PROVIDED RECORDS:
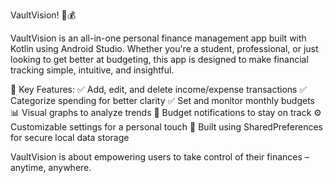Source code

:  VaultVision! 📱💰

VaultVision is an all-in-one personal finance management app built with Kotlin using Android Studio. Whether you're a student, professional, or just looking to get better at budgeting, this app is designed to make financial tracking simple, intuitive, and insightful.

🧾 Key Features:
✅ Add, edit, and delete income/expense transactions
✅ Categorize spending for better clarity
✅ Set and monitor monthly budgets
📊 Visual graphs to analyze trends
🔔 Budget notifications to stay on track
⚙ Customizable settings for a personal touch
💾 Built using SharedPreferences for secure local data storage

VaultVision is about empowering users to take control of their finances – anytime, anywhere.




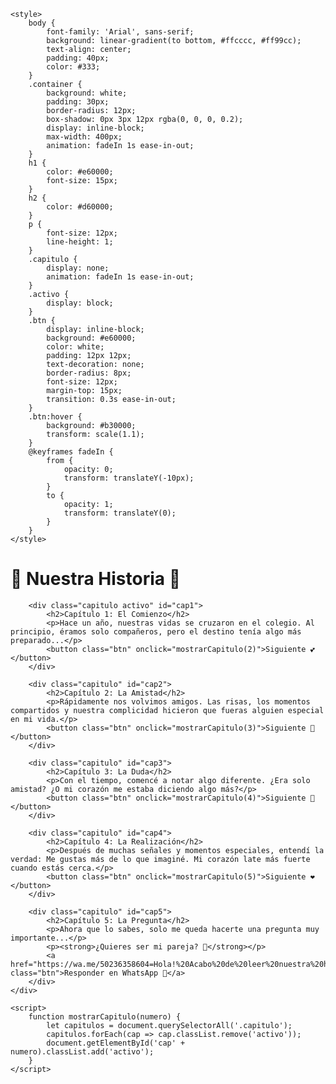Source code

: <html lang="es">
<head>
    <meta charset="UTF-8">
    <meta name="viewport" content="width=device-width, initial-scale=0.80">

    <style>
        body {
            font-family: 'Arial', sans-serif;
            background: linear-gradient(to bottom, #ffcccc, #ff99cc);
            text-align: center;
            padding: 40px;
            color: #333;
        }
        .container {
            background: white;
            padding: 30px;
            border-radius: 12px;
            box-shadow: 0px 3px 12px rgba(0, 0, 0, 0.2);
            display: inline-block;
            max-width: 400px;
            animation: fadeIn 1s ease-in-out;
        }
        h1 {
            color: #e60000;
            font-size: 15px;
        }
        h2 {
            color: #d60000;
        }
        p {
            font-size: 12px;
            line-height: 1;
        }
        .capitulo {
            display: none;
            animation: fadeIn 1s ease-in-out;
        }
        .activo {
            display: block;
        }
        .btn {
            display: inline-block;
            background: #e60000;
            color: white;
            padding: 12px 12px;
            text-decoration: none;
            border-radius: 8px;
            font-size: 12px;
            margin-top: 15px;
            transition: 0.3s ease-in-out;
        }
        .btn:hover {
            background: #b30000;
            transform: scale(1.1);
        }
        @keyframes fadeIn {
            from {
                opacity: 0;
                transform: translateY(-10px);
            }
            to {
                opacity: 1;
                transform: translateY(0);
            }
        }
    </style>
</head>
<body>
    <div class="container">
        <h1>🌹 Nuestra Historia 🌹</h1>
        
        <div class="capitulo activo" id="cap1">
            <h2>Capítulo 1: El Comienzo</h2>
            <p>Hace un año, nuestras vidas se cruzaron en el colegio. Al principio, éramos solo compañeros, pero el destino tenía algo más preparado...</p>
            <button class="btn" onclick="mostrarCapitulo(2)">Siguiente 💕</button>
        </div>

        <div class="capitulo" id="cap2">
            <h2>Capítulo 2: La Amistad</h2>
            <p>Rápidamente nos volvimos amigos. Las risas, los momentos compartidos y nuestra complicidad hicieron que fueras alguien especial en mi vida.</p>
            <button class="btn" onclick="mostrarCapitulo(3)">Siguiente 💖</button>
        </div>

        <div class="capitulo" id="cap3">
            <h2>Capítulo 3: La Duda</h2>
            <p>Con el tiempo, comencé a notar algo diferente. ¿Era solo amistad? ¿O mi corazón me estaba diciendo algo más?</p>
            <button class="btn" onclick="mostrarCapitulo(4)">Siguiente 💞</button>
        </div>

        <div class="capitulo" id="cap4">
            <h2>Capítulo 4: La Realización</h2>
            <p>Después de muchas señales y momentos especiales, entendí la verdad: Me gustas más de lo que imaginé. Mi corazón late más fuerte cuando estás cerca.</p>
            <button class="btn" onclick="mostrarCapitulo(5)">Siguiente ❤</button>
        </div>

        <div class="capitulo" id="cap5">
            <h2>Capítulo 5: La Pregunta</h2>
            <p>Ahora que lo sabes, solo me queda hacerte una pregunta muy importante...</p>
            <p><strong>¿Quieres ser mi pareja? 💑</strong></p>
            <a href="https://wa.me/50236358604=Hola!%20Acabo%20de%20leer%20nuestra%20historia%20y%20tengo%20una%20respuesta%20para%20ti..." class="btn">Responder en WhatsApp 💌</a>
        </div>
    </div>

    <script>
        function mostrarCapitulo(numero) {
            let capitulos = document.querySelectorAll('.capitulo');
            capitulos.forEach(cap => cap.classList.remove('activo'));
            document.getElementById('cap' + numero).classList.add('activo');
        }
    </script>
</body>
</html>
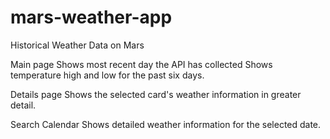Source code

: # mars-weather-app
 Historical Weather Data on Mars

Main page
  Shows most recent day the API has collected
  Shows temperature high and low for the past six days.

Details page
  Shows the selected card's weather information in greater detail.

Search Calendar
  Shows detailed weather information for the selected date.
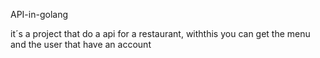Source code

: API-in-golang

it´s a project that do a api for a restaurant, withthis you can get the menu and the user that have an account

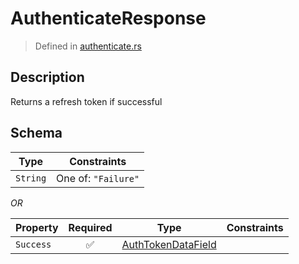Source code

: # AuthenticateResponse
> Defined in [authenticate.rs](../../../../../interface/src/interface/routes/auth/authenticate.rs)

## Description
Returns a refresh token if successful

## Schema

| Type | Constraints |
| --- | --- |
| `String` | One of: `"Failure"` |

*OR*

| Property | Required | Type | Constraints |
| --- | :---: | --- | --- |
| `Success` | ✅ | [AuthTokenDataField](../../../fields/auth_token/AuthTokenDataField.md) |     | 


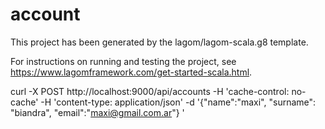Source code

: # account

This project has been generated by the lagom/lagom-scala.g8 template. 

For instructions on running and testing the project, see https://www.lagomframework.com/get-started-scala.html.

curl -X POST http://localhost:9000/api/accounts -H 'cache-control: no-cache' -H 'content-type: application/json' -d '{"name":"maxi", "surname": "biandra", "email":"maxi@gmail.com.ar"}
'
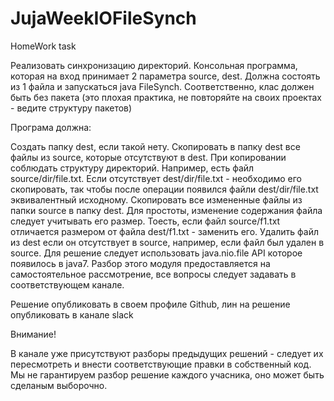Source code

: # JujaWeekIOFileSynch
HomeWork task

Реализовать синхронизацию директорий. Консольная программа, которая на вход принимает 2 параметра source, dest. Должна состоять из 1 файла и запускаться java FileSynch. Соответственно, клас должен быть без пакета (это плохая практика, не повторяйте на своих проектах - ведите структуру пакетов)

Програма должна:

Создать папку dest, если такой нету.
Скопировать в папку dest все файлы из source, которые отсутствуют в dest. При копировании соблюдать структуру директорий. Например, есть файл source/dir/file.txt. Если отсутствует dest/dir/file.txt - необходимо его скопировать, так чтобы после операции появился файли dest/dir/file.txt эквивалентный исходному.
Скопировать все измененные файлы из папки source в папку dest. Для простоты, изменение содержания файла следует учитывать его размер. Тоесть, если файл source/f1.txt отличается размером от файла dest/f1.txt - заменить его.
Удалить файл из dest если он отсутствует в source, например, если файл был удален в source.
Для решение следует использовать java.nio.file API которое появилось в java7. Разбор этого модуля предоставляется на самостоятельное рассмотрение, все вопросы следует задавать в соответствующем канале. 

Решение опубликовать в своем профиле Github, лин на решение опубликовать в канале slack

Внимание!

В канале уже присутствуют разборы предыдущих решений - следует их пересмотреть и внести соответствующие правки в собственный код. Мы не гарантируем разбор решение каждого учасника, оно может быть сделаным выборочно.
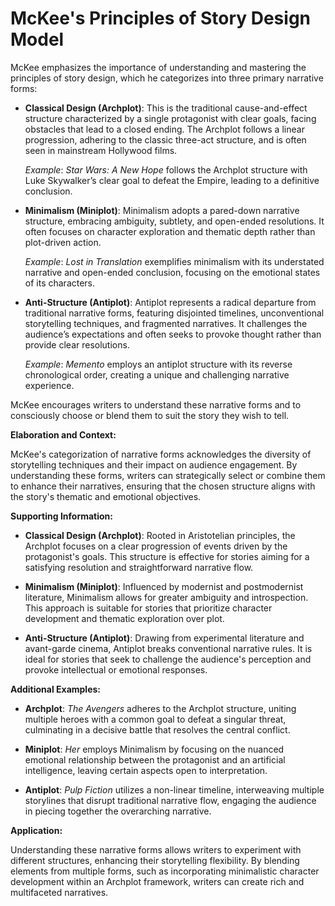 # **McKee's Principles of Story Design Model**

McKee emphasizes the importance of understanding and mastering the principles of story design, which he categorizes into three primary narrative forms:

- **Classical Design (Archplot)**: This is the traditional cause-and-effect structure characterized by a single protagonist with clear goals, facing obstacles that lead to a closed ending. The Archplot follows a linear progression, adhering to the classic three-act structure, and is often seen in mainstream Hollywood films.

  _Example_: _Star Wars: A New Hope_ follows the Archplot structure with Luke Skywalker’s clear goal to defeat the Empire, leading to a definitive conclusion.

- **Minimalism (Miniplot)**: Minimalism adopts a pared-down narrative structure, embracing ambiguity, subtlety, and open-ended resolutions. It often focuses on character exploration and thematic depth rather than plot-driven action.

  _Example_: _Lost in Translation_ exemplifies minimalism with its understated narrative and open-ended conclusion, focusing on the emotional states of its characters.

- **Anti-Structure (Antiplot)**: Antiplot represents a radical departure from traditional narrative forms, featuring disjointed timelines, unconventional storytelling techniques, and fragmented narratives. It challenges the audience’s expectations and often seeks to provoke thought rather than provide clear resolutions.

  _Example_: _Memento_ employs an antiplot structure with its reverse chronological order, creating a unique and challenging narrative experience.

McKee encourages writers to understand these narrative forms and to consciously choose or blend them to suit the story they wish to tell.

**Elaboration and Context:**

McKee's categorization of narrative forms acknowledges the diversity of storytelling techniques and their impact on audience engagement. By understanding these forms, writers can strategically select or combine them to enhance their narratives, ensuring that the chosen structure aligns with the story's thematic and emotional objectives.

**Supporting Information:**

- **Classical Design (Archplot)**: Rooted in Aristotelian principles, the Archplot focuses on a clear progression of events driven by the protagonist's goals. This structure is effective for stories aiming for a satisfying resolution and straightforward narrative flow.

- **Minimalism (Miniplot)**: Influenced by modernist and postmodernist literature, Minimalism allows for greater ambiguity and introspection. This approach is suitable for stories that prioritize character development and thematic exploration over plot.

- **Anti-Structure (Antiplot)**: Drawing from experimental literature and avant-garde cinema, Antiplot breaks conventional narrative rules. It is ideal for stories that seek to challenge the audience's perception and provoke intellectual or emotional responses.

**Additional Examples:**

- **Archplot**: _The Avengers_ adheres to the Archplot structure, uniting multiple heroes with a common goal to defeat a singular threat, culminating in a decisive battle that resolves the central conflict.

- **Miniplot**: _Her_ employs Minimalism by focusing on the nuanced emotional relationship between the protagonist and an artificial intelligence, leaving certain aspects open to interpretation.

- **Antiplot**: _Pulp Fiction_ utilizes a non-linear timeline, interweaving multiple storylines that disrupt traditional narrative flow, engaging the audience in piecing together the overarching narrative.

**Application:**

Understanding these narrative forms allows writers to experiment with different structures, enhancing their storytelling flexibility. By blending elements from multiple forms, such as incorporating minimalistic character development within an Archplot framework, writers can create rich and multifaceted narratives.
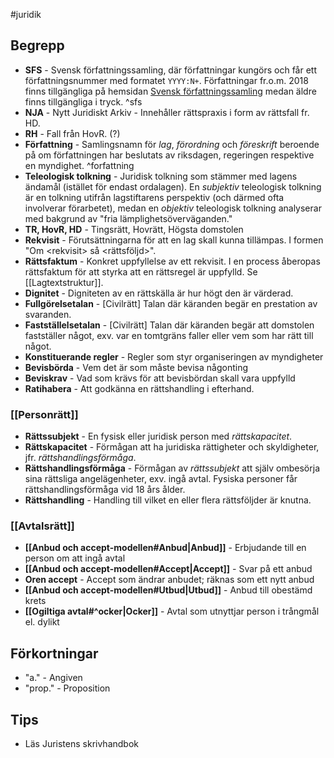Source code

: #juridik 
## Begrepp
- **SFS** - Svensk författningssamling, där författningar kungörs och får ett författningsnummer med formatet `YYYY:N+`. Författningar fr.o.m. 2018 finns tillgängliga på hemsidan [Svensk författningssamling](https://svenskforfattningssamling.se/) medan äldre finns tillgängliga i tryck. ^sfs
- **NJA** - Nytt Juridiskt Arkiv - Innehåller rättspraxis i form av rättsfall fr. HD.
- **RH** - Fall från HovR. (?)
- **Författning** - Samlingsnamn för *lag*, *förordning* och *föreskrift* beroende på om författningen har beslutats av riksdagen, regeringen respektive en myndighet. ^forfattning
- **Teleologisk tolkning** - Juridisk tolkning som stämmer med lagens ändamål (istället för endast ordalagen). En *subjektiv* teleologisk tolkning är en tolkning utifrån lagstiftarens perspektiv (och därmed ofta involverar förarbetet), medan en *objektiv* teleologisk tolkning analyserar med bakgrund av "fria lämplighetsöverväganden."
- **TR, HovR, HD** - Tingsrätt, Hovrätt, Högsta domstolen
- **Rekvisit** - Förutsättningarna för att en lag skall kunna tillämpas. I formen "Om \<rekvisit\> så \<rättsföljd\>".
- **Rättsfaktum** - Konkret uppfyllelse av ett rekvisit. I en process åberopas rättsfaktum för att styrka att en rättsregel är uppfylld. Se [[Lagtextstruktur]].
- **Dignitet** - Digniteten av en rättskälla är hur högt den är värderad.
- **Fullgörelsetalan** - \[Civilrätt\] Talan där käranden begär en prestation av svaranden.
- **Fastställelsetalan** - \[Civilrätt\] Talan där käranden begär att domstolen fastställer något, exv. var en tomtgräns faller eller vem som har rätt till något.
- **Konstituerande regler** - Regler som styr organiseringen av myndigheter
- **Bevisbörda** - Vem det är som måste bevisa någonting
- **Beviskrav** - Vad som krävs för att bevisbördan skall vara uppfylld
- **Ratihabera** - Att godkänna en rättshandling i efterhand.
### [[Personrätt]]
- **Rättssubjekt** - En fysisk eller juridisk person med *rättskapacitet*.
- **Rättskapacitet** - Förmågan att ha juridiska rättigheter och skyldigheter, jfr. *rättshandlingsförmåga*.
- **Rättshandlingsförmåga** - Förmågan av *rättssubjekt* att själv ombesörja sina rättsliga angelägenheter, exv. ingå avtal. Fysiska personer får rättshandlingsförmåga vid 18 års ålder.
- **Rättshandling** - Handling till vilket en eller flera rättsföljder är knutna.
### [[Avtalsrätt]]
- **[[Anbud och accept-modellen#Anbud|Anbud]]** - Erbjudande till en person om att ingå avtal
- **[[Anbud och accept-modellen#Accept|Accept]]** - Svar på ett anbud
- **Oren accept** - Accept som ändrar anbudet; räknas som ett nytt anbud
- **[[Anbud och accept-modellen#Utbud|Utbud]]** - Anbud till obestämd krets
- **[[Ogiltiga avtal#^ocker|Ocker]]** - Avtal som utnyttjar person i trångmål el. dylikt
## Förkortningar
* "a." - Angiven
* "prop." - Proposition
## Tips
- Läs Juristens skrivhandbok
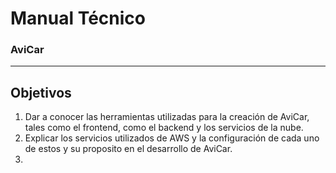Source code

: # Manual Técnico
### AviCar

---

## Objetivos
  1. Dar a conocer las herramientas utilizadas para la creación de AviCar, tales como el frontend, como el backend y los servicios de la nube.
  2. Explicar los servicios utilizados de AWS y la configuración de cada uno de estos y su proposito en el desarrollo de AviCar.
  3. 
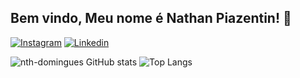 ## Bem vindo, Meu nome é Nathan Piazentin! 💫

[![Instagram](https://img.shields.io/badge/Instagram-E4405F?style=for-the-badge&logo=instagram&logoColor=white)](https://www.instagram.com/nth_domingues/)
[![Linkedin](https://img.shields.io/badge/LinkedIn-0077B5?style=for-the-badge&logo=linkedin&logoColor=white)](https://www.linkedin.com/in/nathan-piazentin-b4b522157/)

![nth-domingues GitHub stats](https://github-readme-stats.vercel.app/api?username=nth-domingues&show_icons=true&theme=radical) ![Top Langs](https://github-readme-stats.vercel.app/api/top-langs/?username=nth-domingues&layout=compact)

WHAT IS REQUIRED:
Your task for the entries above: copy exactly the span starting with the line with "- **Rättshandling** - Handling" and going on through the line with "- **[[Anbud och accept-modellen#Accept|Accept]]**", both lines included, and nothing else.

OUTPUT BELOW:
- **Rättshandling** - Handling till vilket en eller flera rättsföljder är knutna.
### [[Avtalsrätt]]
- **[[Anbud och accept-modellen#Anbud|Anbud]]** - Erbjudande till en person om att ingå avtal
- **[[Anbud och accept-modellen#Accept|Accept]]** - Svar på ett anbud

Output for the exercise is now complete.